Getting this layering right (what’s baked in, what’s mounted, what persists, what’s ephemeral) was the kind of work that doesn’t look impressive in a README but makes the difference between a tool you use once and a tool you live in.

The Meta Moment: The Agents Built This

This is my favorite part: the agent team in this project was largely built by agents.

I started with OpenCode’s default agents, installed locally on my machine with no sandbox yet. Using OpenCode’s plan mode, I described the concept: create a Docker container with OpenCode installed that can have a workspace mounted into it. The first design it proposed was based on Docker Compose, which wasn’t quite what I wanted. So we iterated. Back and forth, refining the approach, until we landed on the script-driven design you see today: a single launcher script that handles image building, volume management, and mount configuration.

Once the basic script and container were in place, I started working from inside the sandbox, using it as my development environment. This is where it gets recursive. I had the default agents build out an initial set of seven specialist agents. They wrote the agent definitions, the system prompts, the permission scoping, all of it.

Then I added the security analyst agent. And that’s when a thought occurred to me: what if I created an agent whose specialty was building agents? An agent that understood best practices for system prompt design, permission scoping, and skill authoring? So I created the agent builder — and then pointed it at the other eight agents to review and improve them.

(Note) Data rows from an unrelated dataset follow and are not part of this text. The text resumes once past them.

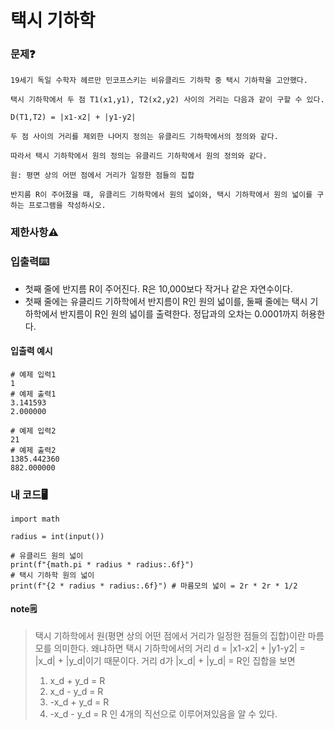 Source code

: # 택시 기하학

### 문제❓
```
19세기 독일 수학자 헤르만 민코프스키는 비유클리드 기하학 중 택시 기하학을 고안했다.

택시 기하학에서 두 점 T1(x1,y1), T2(x2,y2) 사이의 거리는 다음과 같이 구할 수 있다.

D(T1,T2) = |x1-x2| + |y1-y2|

두 점 사이의 거리를 제외한 나머지 정의는 유클리드 기하학에서의 정의와 같다.

따라서 택시 기하학에서 원의 정의는 유클리드 기하학에서 원의 정의와 같다.

원: 평면 상의 어떤 점에서 거리가 일정한 점들의 집합

반지름 R이 주어졌을 때, 유클리드 기하학에서 원의 넓이와, 택시 기하학에서 원의 넓이를 구하는 프로그램을 작성하시오.
```

### 제한사항⚠️


### 입출력⌨️
* 첫째 줄에 반지름 R이 주어진다. R은 10,000보다 작거나 같은 자연수이다.
* 첫째 줄에는 유클리드 기하학에서 반지름이 R인 원의 넓이를, 둘째 줄에는 택시 기하학에서 반지름이 R인 원의 넓이를 출력한다. 정답과의 오차는 0.0001까지 허용한다.

#### 입출력 예시
```
# 예제 입력1
1
# 예제 출력1
3.141593
2.000000

# 예제 입력2
21
# 예제 출력2
1385.442360
882.000000

```

### 내 코드🖥️
```
import math

radius = int(input())

# 유클리드 원의 넓이
print(f"{math.pi * radius * radius:.6f}")
# 택시 기하학 원의 넓이
print(f"{2 * radius * radius:.6f}") # 마름모의 넓이 = 2r * 2r * 1/2
```

#### note🗒️
> 택시 기하학에서 원(평면 상의 어떤 점에서 거리가 일정한 점들의 집합)이란 마름모를 의미한다. 
> 왜냐하면 택시 기하학에서의 거리 d = |x1-x2| + |y1-y2| = |x_d| + |y_d|이기 때문이다.
> 거리 d가 |x_d| + |y_d| = R인 집합을 보면 
> 1) x_d + y_d = R 
> 2) x_d - y_d = R 
> 3) -x_d + y_d = R
> 4) -x_d - y_d = R
> 인 4개의 직선으로 이루어져있음을 알 수 있다.

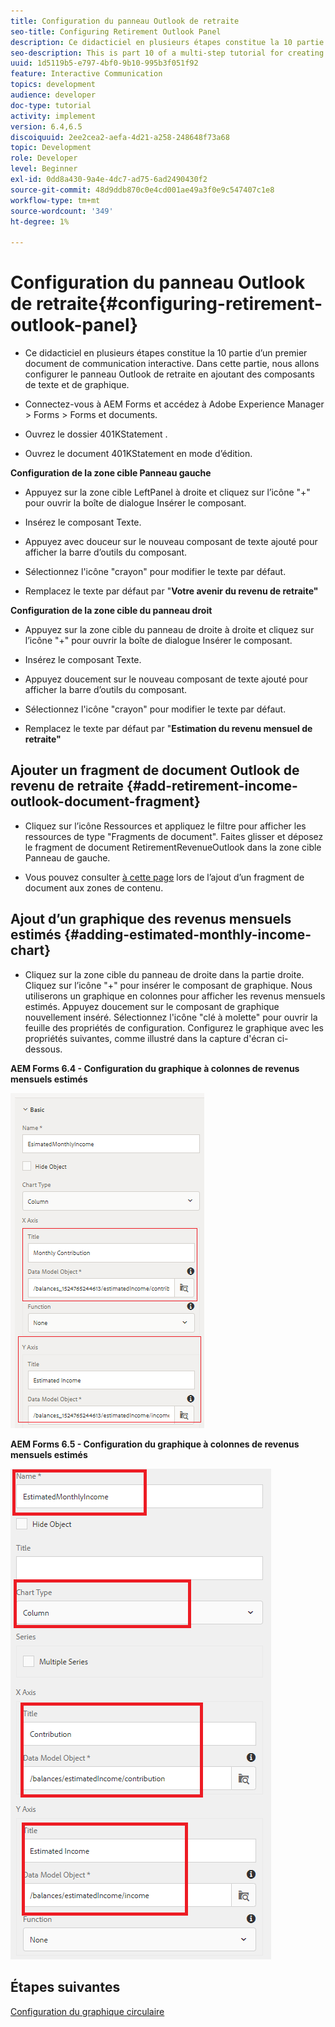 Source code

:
```yaml
---
title: Configuration du panneau Outlook de retraite
seo-title: Configuring Retirement Outlook Panel
description: Ce didacticiel en plusieurs étapes constitue la 10 partie d’un premier document de communication interactive. Dans cette partie, nous allons configurer le panneau Outlook de retraite en ajoutant des composants de texte et de graphique.
seo-description: This is part 10 of a multi-step tutorial for creating your first interactive communications document. In this part, we will configure Retirement Outlook Panel by adding text and chart components.
uuid: 1d5119b5-e797-4bf0-9b10-995b3f051f92
feature: Interactive Communication
topics: development
audience: developer
doc-type: tutorial
activity: implement
version: 6.4,6.5
discoiquuid: 2ee2cea2-aefa-4d21-a258-248648f73a68
topic: Development
role: Developer
level: Beginner
exl-id: 0dd8a430-9a4e-4dc7-ad75-6ad2490430f2
source-git-commit: 48d9ddb870c0e4cd001ae49a3f0e9c547407c1e8
workflow-type: tm+mt
source-wordcount: '349'
ht-degree: 1%

---
```


# Configuration du panneau Outlook de retraite{#configuring-retirement-outlook-panel}

* Ce didacticiel en plusieurs étapes constitue la 10 partie d’un premier document de communication interactive. Dans cette partie, nous allons configurer le panneau Outlook de retraite en ajoutant des composants de texte et de graphique.

* Connectez-vous à AEM Forms et accédez à Adobe Experience Manager > Forms > Forms et documents.

* Ouvrez le dossier 401KStatement .

* Ouvrez le document 401KStatement en mode d’édition.

**Configuration de la zone cible Panneau gauche**

* Appuyez sur la zone cible LeftPanel à droite et cliquez sur l’icône &quot;+&quot; pour ouvrir la boîte de dialogue Insérer le composant.

* Insérez le composant Texte.

* Appuyez avec douceur sur le nouveau composant de texte ajouté pour afficher la barre d’outils du composant.

* Sélectionnez l&#39;icône &quot;crayon&quot; pour modifier le texte par défaut.

* Remplacez le texte par défaut par &quot;**Votre avenir du revenu de retraite&quot;**

**Configuration de la zone cible du panneau droit**

* Appuyez sur la zone cible du panneau de droite à droite et cliquez sur l’icône &quot;+&quot; pour ouvrir la boîte de dialogue Insérer le composant.

* Insérez le composant Texte.

* Appuyez doucement sur le nouveau composant de texte ajouté pour afficher la barre d’outils du composant.

* Sélectionnez l&#39;icône &quot;crayon&quot; pour modifier le texte par défaut.

* Remplacez le texte par défaut par &quot;**Estimation du revenu mensuel de retraite&quot;**

## Ajouter un fragment de document Outlook de revenu de retraite {#add-retirement-income-outlook-document-fragment}

* Cliquez sur l’icône Ressources et appliquez le filtre pour afficher les ressources de type &quot;Fragments de document&quot;. Faites glisser et déposez le fragment de document RetirementRevenueOutlook dans la zone cible Panneau de gauche.

* Vous pouvez consulter [à cette page](https://experienceleague.adobe.com/docs/experience-manager-learn/forms/ic-web-channel-tutorial/partseven.html) lors de l’ajout d’un fragment de document aux zones de contenu.

## Ajout d’un graphique des revenus mensuels estimés {#adding-estimated-monthly-income-chart}

* Cliquez sur la zone cible du panneau de droite dans la partie droite. Cliquez sur l’icône &quot;+&quot; pour insérer le composant de graphique. Nous utiliserons un graphique en colonnes pour afficher les revenus mensuels estimés. Appuyez doucement sur le composant de graphique nouvellement inséré. Sélectionnez l&#39;icône &quot;clé à molette&quot; pour ouvrir la feuille des propriétés de configuration. Configurez le graphique avec les propriétés suivantes, comme illustré dans la capture d&#39;écran ci-dessous.

**AEM Forms 6.4 - Configuration du graphique à colonnes de revenus mensuels estimés**

![form64](assets/estimatedmonthlyincomechart.png)

**AEM Forms 6.5 - Configuration du graphique à colonnes de revenus mensuels estimés**

![forms65](assets/estimatedmonthlyincomechart65.PNG)

## Étapes suivantes

[Configuration du graphique circulaire](./parteleven.md)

I love that loop. You build a tool, use the tool to improve itself, and end up with something better than you could have designed in one pass.

When I used the system to build the new version of my website, the experience felt different from the early iterations on the sandbox itself. I wasn’t guiding as much. The agents knew their roles, stayed in their lanes, and produced work I could actually ship. That was the point where this stopped feeling like an interesting experiment and started feeling like a real environment.

Try It Yourself

If any of this sounds useful, the project is open source under the MIT license:

git clone https://github.com/crallen/opencode-sandbox.git
cd opencode-sandbox
ln -s "$(pwd)/bin/opencode-sandbox" ~/.local/bin/opencode-sandbox
ANTHROPIC_API_KEY=sk-... opencode-sandbox ~/projects/myapp

You just need Docker. If you have an API key set in your environment it will be passed through, but you can also log in to your provider directly from the TUI once it’s running. The image builds automatically on first run.

What’s Next

This project is still evolving. A few things on the roadmap: adding more language runtimes to the container so agents can actually run and test code in more stacks out of the box, making the project easy to use with Docker Compose for folks who prefer that workflow, and publishing a pre-built image so you can skip the initial build entirely.

If you try it out, I’d love to hear what works and what doesn’t. I’m using it daily and still finding things to improve.